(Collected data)
□ □ □ □ □ □ □

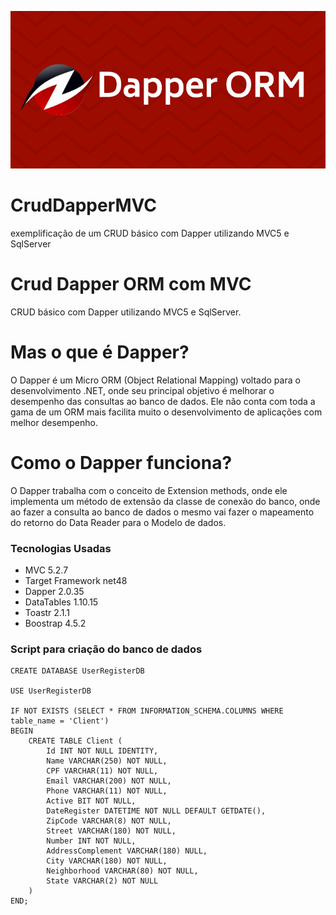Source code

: ![Logo Dapper](https://github.com/thiagoubiratan/CrudDapperMVC/blob/master/Dapper.logo.png)

<h1> CrudDapperMVC </h1>
exemplificação de um CRUD básico com Dapper utilizando MVC5 e SqlServer

# Crud Dapper ORM com MVC
CRUD básico com Dapper utilizando MVC5 e SqlServer.

# Mas o que é Dapper?
O Dapper é um Micro ORM (Object Relational Mapping) voltado para o desenvolvimento .NET, onde seu principal objetivo é melhorar o desempenho das consultas ao banco de dados. Ele não conta com toda a gama de um ORM mais facilita muito o desenvolvimento de aplicações com melhor desempenho.

# Como o Dapper funciona?
O Dapper trabalha com o conceito de Extension methods, onde ele implementa um método de extensão da classe de conexão do banco, onde ao fazer a consulta ao banco de dados o mesmo vai fazer o mapeamento do retorno do Data Reader para o Modelo de dados.

### Tecnologias Usadas
* MVC 5.2.7
* Target Framework net48
* Dapper 2.0.35
* DataTables 1.10.15
* Toastr 2.1.1
* Boostrap 4.5.2

### Script para criação do banco de dados

```
CREATE DATABASE UserRegisterDB

USE UserRegisterDB

IF NOT EXISTS (SELECT * FROM INFORMATION_SCHEMA.COLUMNS	WHERE table_name = 'Client')
BEGIN
	CREATE TABLE Client (
		Id INT NOT NULL IDENTITY,
		Name VARCHAR(250) NOT NULL,
		CPF VARCHAR(11) NOT NULL,
		Email VARCHAR(200) NOT NULL,
		Phone VARCHAR(11) NOT NULL,
		Active BIT NOT NULL,
		DateRegister DATETIME NOT NULL DEFAULT GETDATE(),
		ZipCode VARCHAR(8) NOT NULL,
		Street VARCHAR(180) NOT NULL,
		Number INT NOT NULL,
		AddressComplement VARCHAR(180) NULL,
		City VARCHAR(180) NOT NULL,
		Neighborhood VARCHAR(80) NOT NULL,
		State VARCHAR(2) NOT NULL
	)
END;
```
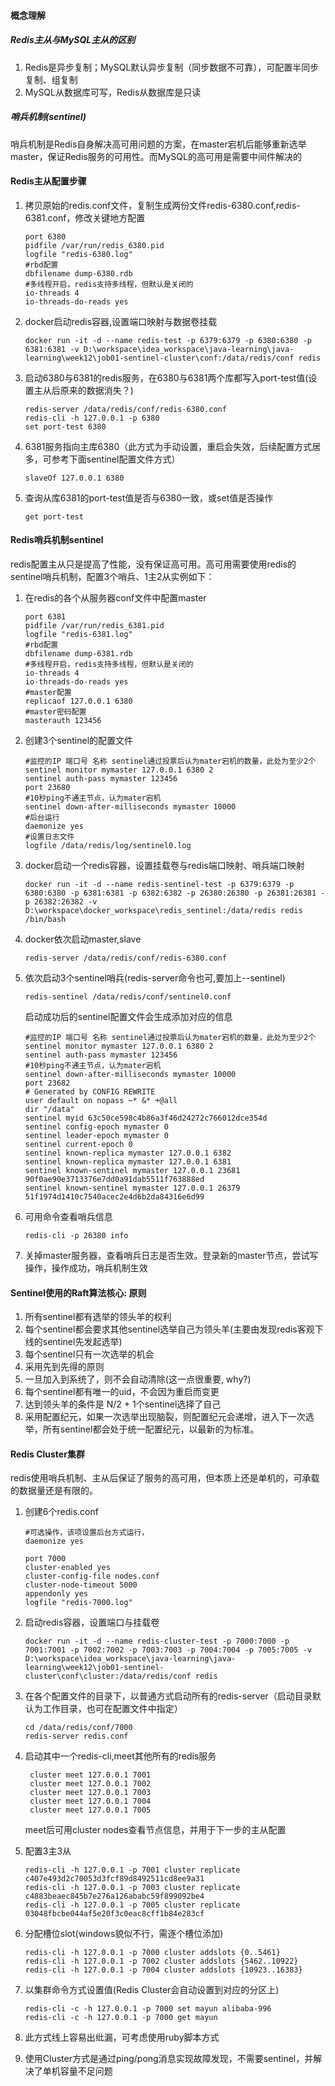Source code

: #### 概念理解

##### Redis主从与MySQL主从的区别

1. Redis是异步复制；MySQL默认异步复制（同步数据不可靠），可配置半同步复制、组复制
2. MySQL从数据库可写，Redis从数据库是只读

##### 哨兵机制(sentinel)

哨兵机制是Redis自身解决高可用问题的方案，在master宕机后能够重新选举master，保证Redis服务的可用性。而MySQL的高可用是需要中间件解决的

#### Redis主从配置步骤

1. 拷贝原始的redis.conf文件，复制生成两份文件redis-6380.conf,redis-6381.conf，修改关键地方配置

   ```
   port 6380
   pidfile /var/run/redis_6380.pid
   logfile "redis-6380.log"
   #rbd配置
   dbfilename dump-6380.rdb
   #多线程开启，redis支持多线程，但默认是关闭的
   io-threads 4
   io-threads-do-reads yes
   ```

   

2. docker启动redis容器,设置端口映射与数据卷挂载

   ```
   docker run -it -d --name redis-test -p 6379:6379 -p 6380:6380 -p 6381:6381 -v D:\workspace\idea_workspace\java-learning\java-learning\week12\job01-sentinel-cluster\conf:/data/redis/conf redis
   ```

   

3. 启动6380与6381的redis服务，在6380与6381两个库都写入port-test值(设置主从后原来的数据消失？)

   ```
   redis-server /data/redis/conf/redis-6380.conf
   redis-cli -h 127.0.0.1 -p 6380
   set port-test 6380
   ```

4. 6381服务指向主库6380（此方式为手动设置，重启会失效，后续配置方式居多，可参考下面sentinel配置文件方式）

   ```
   slaveOf 127.0.0.1 6380
   ```

5. 查询从库6381的port-test值是否与6380一致，或set值是否操作

   ```
   get port-test
   ```

#### Redis哨兵机制sentinel

redis配置主从只是提高了性能，没有保证高可用。高可用需要使用redis的sentinel哨兵机制，配置3个哨兵、1主2从实例如下：

1. 在redis的各个从服务器conf文件中配置master

   ```
   port 6381
   pidfile /var/run/redis_6381.pid
   logfile "redis-6381.log"
   #rbd配置
   dbfilename dump-6381.rdb
   #多线程开启，redis支持多线程，但默认是关闭的
   io-threads 4
   io-threads-do-reads yes
   #master配置
   replicaof 127.0.0.1 6380
   #master密码配置
   masterauth 123456
   ```

   

2. 创建3个sentinel的配置文件

   ```
   #监控的IP 端口号 名称 sentinel通过投票后认为mater宕机的数量，此处为至少2个
   sentinel monitor mymaster 127.0.0.1 6380 2
   sentinel auth-pass mymaster 123456
   port 23680
   #10秒ping不通主节点，认为mater宕机
   sentinel down-after-milliseconds mymaster 10000
   #后台运行
   daemonize yes
   #设置日志文件
   logfile /data/redis/log/sentinel0.log
   ```

3. docker启动一个redis容器，设置挂载卷与redis端口映射、哨兵端口映射

   ```
   docker run -it -d --name redis-sentinel-test -p 6379:6379 -p 6380:6380 -p 6381:6381 -p 6382:6382 -p 26380:26380 -p 26381:26381 -p 26382:26382 -v D:\workspace\docker_workspace\redis_sentinel:/data/redis redis /bin/bash
   ```

   

4. docker依次启动master,slave

   ```
   redis-server /data/redis/conf/redis-6380.conf
   ```

   

5. 依次启动3个sentinel哨兵(redis-server命令也可,要加上--sentinel)

   ```
   redis-sentinel /data/redis/conf/sentinel0.conf
   ```

   启动成功后的sentinel配置文件会生成添加对应的信息

   ```
   #监控的IP 端口号 名称 sentinel通过投票后认为mater宕机的数量，此处为至少2个
   sentinel monitor mymaster 127.0.0.1 6380 2
   sentinel auth-pass mymaster 123456
   #10秒ping不通主节点，认为mater宕机
   sentinel down-after-milliseconds mymaster 10000
   port 23682
   # Generated by CONFIG REWRITE
   user default on nopass ~* &* +@all
   dir "/data"
   sentinel myid 63c50ce598c4b86a3f46d24272c766012dce354d
   sentinel config-epoch mymaster 0
   sentinel leader-epoch mymaster 0
   sentinel current-epoch 0
   sentinel known-replica mymaster 127.0.0.1 6382
   sentinel known-replica mymaster 127.0.0.1 6381
   sentinel known-sentinel mymaster 127.0.0.1 23681 90f0ae90e3713376e7dd0a91dab5511f763888ed
   sentinel known-sentinel mymaster 127.0.0.1 26379 51f1974d1410c7540acec2e4d6b2da84316e6d99
   
   ```

6. 可用命令查看哨兵信息

   ```
   redis-cli -p 26380 info
   ```

   

7. 关掉master服务器，查看哨兵日志是否生效。登录新的master节点，尝试写操作，操作成功，哨兵机制生效

#### Sentinel使用的Raft算法核心: 原则

1. 所有sentinel都有选举的领头羊的权利
2. 每个sentinel都会要求其他sentinel选举自己为领头羊(主要由发现redis客观下线的sentinel先发起选举)
3. 每个sentinel只有一次选举的机会
4. 采用先到先得的原则
5. 一旦加入到系统了，则不会自动清除(这一点很重要, why?)
6. 每个sentinel都有唯一的uid，不会因为重启而变更
7. 达到领头羊的条件是 N/2 + 1个sentinel选择了自己
8. 采用配置纪元，如果一次选举出现脑裂，则配置纪元会递增，进入下一次选举，所有sentinel都会处于统一配置纪元，以最新的为标准。

#### Redis Cluster集群

redis使用哨兵机制、主从后保证了服务的高可用，但本质上还是单机的，可承载的数据量还是有限的。

1. 创建6个redis.conf

   ```
   #可选操作，该项设置后台方式运行，
   daemonize yes
   
   port 7000
   cluster-enabled yes
   cluster-config-file nodes.conf
   cluster-node-timeout 5000
   appendonly yes
   logfile "redis-7000.log"
   ```

   

2. 启动redis容器，设置端口与挂载卷

   ```
   docker run -it -d --name redis-cluster-test -p 7000:7000 -p 7001:7001 -p 7002:7002 -p 7003:7003 -p 7004:7004 -p 7005:7005 -v D:\workspace\idea_workspace\java-learning\java-learning\week12\job01-sentinel-cluster\conf\cluster:/data/redis/conf redis
   ```

3. 在各个配置文件的目录下，以普通方式启动所有的redis-server（启动目录默认为工作目录，也可在配置文件中指定）

   ```
   cd /data/redis/conf/7000
   redis-server redis.conf
   ```

4. 启动其中一个redis-cli,meet其他所有的redis服务

   ```
    cluster meet 127.0.0.1 7001
    cluster meet 127.0.0.1 7002
    cluster meet 127.0.0.1 7003
    cluster meet 127.0.0.1 7004
    cluster meet 127.0.0.1 7005
   ```

   meet后可用cluster nodes查看节点信息，并用于下一步的主从配置

5. 配置3主3从

   ```
   redis-cli -h 127.0.0.1 -p 7001 cluster replicate c407e493d2c70053d3fcf89d8492511cd8ee9a31
   redis-cli -h 127.0.0.1 -p 7003 cluster replicate c4883beaec845b7e276a126ababc59f899092be4
   redis-cli -h 127.0.0.1 -p 7005 cluster replicate 03048fbcbe044af5e20f3c0eac8cff1b84e283cf
   ```

6. 分配槽位slot(windows貌似不行，需逐个槽位添加)

   ```
   redis-cli -h 127.0.0.1 -p 7000 cluster addslots {0..5461}
   redis-cli -h 127.0.0.1 -p 7002 cluster addslots {5462..10922}
   redis-cli -h 127.0.0.1 -p 7004 cluster addslots {10923..16383}
   ```

7. 以集群命令方式设置值(Redis Cluster会自动设置到对应的分区上)

   ```
   redis-cli -c -h 127.0.0.1 -p 7000 set mayun alibaba-996
   redis-cli -c -h 127.0.0.1 -p 7000 get mayun
   ```

10. 此方式线上容易出纰漏，可考虑使用ruby脚本方式

11. 使用Cluster方式是通过ping/pong消息实现故障发现，不需要sentinel，并解决了单机容量不足问题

□ □ □ □ □ □ □

_ACTIVITY_
Beginning with the first line of the records, write out every line up to and including the one with "##### 哨兵机制(sentinel)", exactly, and omit all pictures.

_RESULT OF THIS EXERCISE_
Source code

: ![Logo Dapper](https://github.com/thiagoubiratan/CrudDapperMVC/blob/master/Dapper.logo.png)

<h1> CrudDapperMVC </h1>
exemplificação de um CRUD básico com Dapper utilizando MVC5 e SqlServer

# Crud Dapper ORM com MVC
CRUD básico com Dapper utilizando MVC5 e SqlServer.

# Mas o que é Dapper?
O Dapper é um Micro ORM (Object Relational Mapping) voltado para o desenvolvimento .NET, onde seu principal objetivo é melhorar o desempenho das consultas ao banco de dados. Ele não conta com toda a gama de um ORM mais facilita muito o desenvolvimento de aplicações com melhor desempenho.

# Como o Dapper funciona?
O Dapper trabalha com o conceito de Extension methods, onde ele implementa um método de extensão da classe de conexão do banco, onde ao fazer a consulta ao banco de dados o mesmo vai fazer o mapeamento do retorno do Data Reader para o Modelo de dados.

### Tecnologias Usadas
* MVC 5.2.7
* Target Framework net48
* Dapper 2.0.35
* DataTables 1.10.15
* Toastr 2.1.1
* Boostrap 4.5.2

### Script para criação do banco de dados

```
CREATE DATABASE UserRegisterDB

USE UserRegisterDB

IF NOT EXISTS (SELECT * FROM INFORMATION_SCHEMA.COLUMNS	WHERE table_name = 'Client')
BEGIN
	CREATE TABLE Client (
		Id INT NOT NULL IDENTITY,
		Name VARCHAR(250) NOT NULL,
		CPF VARCHAR(11) NOT NULL,
		Email VARCHAR(200) NOT NULL,
		Phone VARCHAR(11) NOT NULL,
		Active BIT NOT NULL,
		DateRegister DATETIME NOT NULL DEFAULT GETDATE(),
		ZipCode VARCHAR(8) NOT NULL,
		Street VARCHAR(180) NOT NULL,
		Number INT NOT NULL,
		AddressComplement VARCHAR(180) NULL,
		City VARCHAR(180) NOT NULL,
		Neighborhood VARCHAR(80) NOT NULL,
		State VARCHAR(2) NOT NULL
	)
END;
```
Source code

: #### 概念理解

##### Redis主从与MySQL主从的区别

1. Redis是异步复制；MySQL默认异步复制（同步数据不可靠），可配置半同步复制、组复制
2. MySQL从数据库可写，Redis从数据库是只读

##### 哨兵机制(sentinel)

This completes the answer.